Despite the ceasefire on both sides on Eid al-Fitr, there were cases of violence in the country, which resulted in more casualties than in previous ceasefire. Officials in Kandahar announced on the first day of Eid that seven separate explosions in the province had killed seven civilians and wounded three others. The first incident took place in the Salehan area of Panjwai district, where a taxi was targeted by a roadside bomb. Two children were killed and three others, including two children, were injured in the blast, according to Kandahar police. The second blast occurred at around 10:00 a.m. on Thursday, May 13, on the first day of Eid, killing five civilians. The incident took place in Maiwand district of the province and all the victims of the incident were civilians, including children and women. No individual or group took responsibility for either event.

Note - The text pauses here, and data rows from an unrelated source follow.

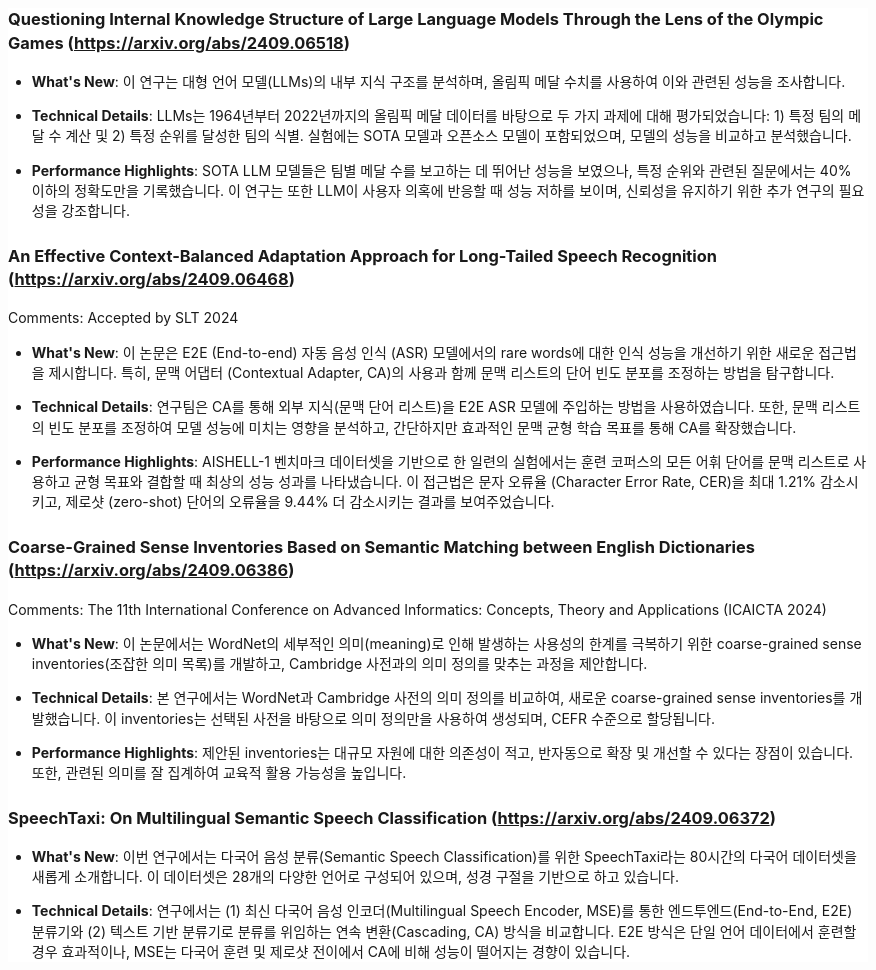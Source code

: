 
### Questioning Internal Knowledge Structure of Large Language Models Through the Lens of the Olympic Games (https://arxiv.org/abs/2409.06518)
- **What's New**: 이 연구는 대형 언어 모델(LLMs)의 내부 지식 구조를 분석하며, 올림픽 메달 수치를 사용하여 이와 관련된 성능을 조사합니다.

- **Technical Details**: LLMs는 1964년부터 2022년까지의 올림픽 메달 데이터를 바탕으로 두 가지 과제에 대해 평가되었습니다: 1) 특정 팀의 메달 수 계산 및 2) 특정 순위를 달성한 팀의 식별. 실험에는 SOTA 모델과 오픈소스 모델이 포함되었으며, 모델의 성능을 비교하고 분석했습니다.

- **Performance Highlights**: SOTA LLM 모델들은 팀별 메달 수를 보고하는 데 뛰어난 성능을 보였으나, 특정 순위와 관련된 질문에서는 40% 이하의 정확도만을 기록했습니다. 이 연구는 또한 LLM이 사용자 의혹에 반응할 때 성능 저하를 보이며, 신뢰성을 유지하기 위한 추가 연구의 필요성을 강조합니다.



### An Effective Context-Balanced Adaptation Approach for Long-Tailed Speech Recognition (https://arxiv.org/abs/2409.06468)
Comments:
          Accepted by SLT 2024

- **What's New**: 이 논문은 E2E (End-to-end) 자동 음성 인식 (ASR) 모델에서의 rare words에 대한 인식 성능을 개선하기 위한 새로운 접근법을 제시합니다. 특히, 문맥 어댑터 (Contextual Adapter, CA)의 사용과 함께 문맥 리스트의 단어 빈도 분포를 조정하는 방법을 탐구합니다.

- **Technical Details**: 연구팀은 CA를 통해 외부 지식(문맥 단어 리스트)을 E2E ASR 모델에 주입하는 방법을 사용하였습니다. 또한, 문맥 리스트의 빈도 분포를 조정하여 모델 성능에 미치는 영향을 분석하고, 간단하지만 효과적인 문맥 균형 학습 목표를 통해 CA를 확장했습니다.

- **Performance Highlights**: AISHELL-1 벤치마크 데이터셋을 기반으로 한 일련의 실험에서는 훈련 코퍼스의 모든 어휘 단어를 문맥 리스트로 사용하고 균형 목표와 결합할 때 최상의 성능 성과를 나타냈습니다. 이 접근법은 문자 오류율 (Character Error Rate, CER)을 최대 1.21% 감소시키고, 제로샷 (zero-shot) 단어의 오류율을 9.44% 더 감소시키는 결과를 보여주었습니다.



### Coarse-Grained Sense Inventories Based on Semantic Matching between English Dictionaries (https://arxiv.org/abs/2409.06386)
Comments:
          The 11th International Conference on Advanced Informatics: Concepts, Theory and Applications (ICAICTA 2024)

- **What's New**: 이 논문에서는 WordNet의 세부적인 의미(meaning)로 인해 발생하는 사용성의 한계를 극복하기 위한 coarse-grained sense inventories(조잡한 의미 목록)를 개발하고, Cambridge 사전과의 의미 정의를 맞추는 과정을 제안합니다.

- **Technical Details**: 본 연구에서는 WordNet과 Cambridge 사전의 의미 정의를 비교하여, 새로운 coarse-grained sense inventories를 개발했습니다. 이 inventories는 선택된 사전을 바탕으로 의미 정의만을 사용하여 생성되며, CEFR 수준으로 할당됩니다.

- **Performance Highlights**: 제안된 inventories는 대규모 자원에 대한 의존성이 적고, 반자동으로 확장 및 개선할 수 있다는 장점이 있습니다. 또한, 관련된 의미를 잘 집계하여 교육적 활용 가능성을 높입니다.



### SpeechTaxi: On Multilingual Semantic Speech Classification (https://arxiv.org/abs/2409.06372)
- **What's New**: 이번 연구에서는 다국어 음성 분류(Semantic Speech Classification)를 위한 SpeechTaxi라는 80시간의 다국어 데이터셋을 새롭게 소개합니다. 이 데이터셋은 28개의 다양한 언어로 구성되어 있으며, 성경 구절을 기반으로 하고 있습니다.

- **Technical Details**: 연구에서는 (1) 최신 다국어 음성 인코더(Multilingual Speech Encoder, MSE)를 통한 엔드투엔드(End-to-End, E2E) 분류기와 (2) 텍스트 기반 분류기로 분류를 위임하는 연속 변환(Cascading, CA) 방식을 비교합니다. E2E 방식은 단일 언어 데이터에서 훈련할 경우 효과적이나, MSE는 다국어 훈련 및 제로샷 전이에서 CA에 비해 성능이 떨어지는 경향이 있습니다.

In Kunduz, too, citizens began their Eid with an explosion. At least two civilians, including a child, were killed and 14 others, including children, were injured when a landmine exploded in the Zir Dawra area of Kunduz. The explosion happened shortly after 10:30 a.m. and no individual or group claimed responsibility for the blast. Finally, the ceasefire of Eid al-Fitr became bloodier on the second day. The explosion of a landmine placed in Kabul’s Shakardara district killed 12 people. The incident took place around 1:30 a.m. on Friday, May 14, the second day of Eid, and included the death of Mufti Numan, the Imam of the Shakardara mosque. More than 15 others were killed in the blast, security officials said. The Taliban issued a statement denying involvement in the incident, calling it the work of government circles. However, no group has claimed responsibility for the attack.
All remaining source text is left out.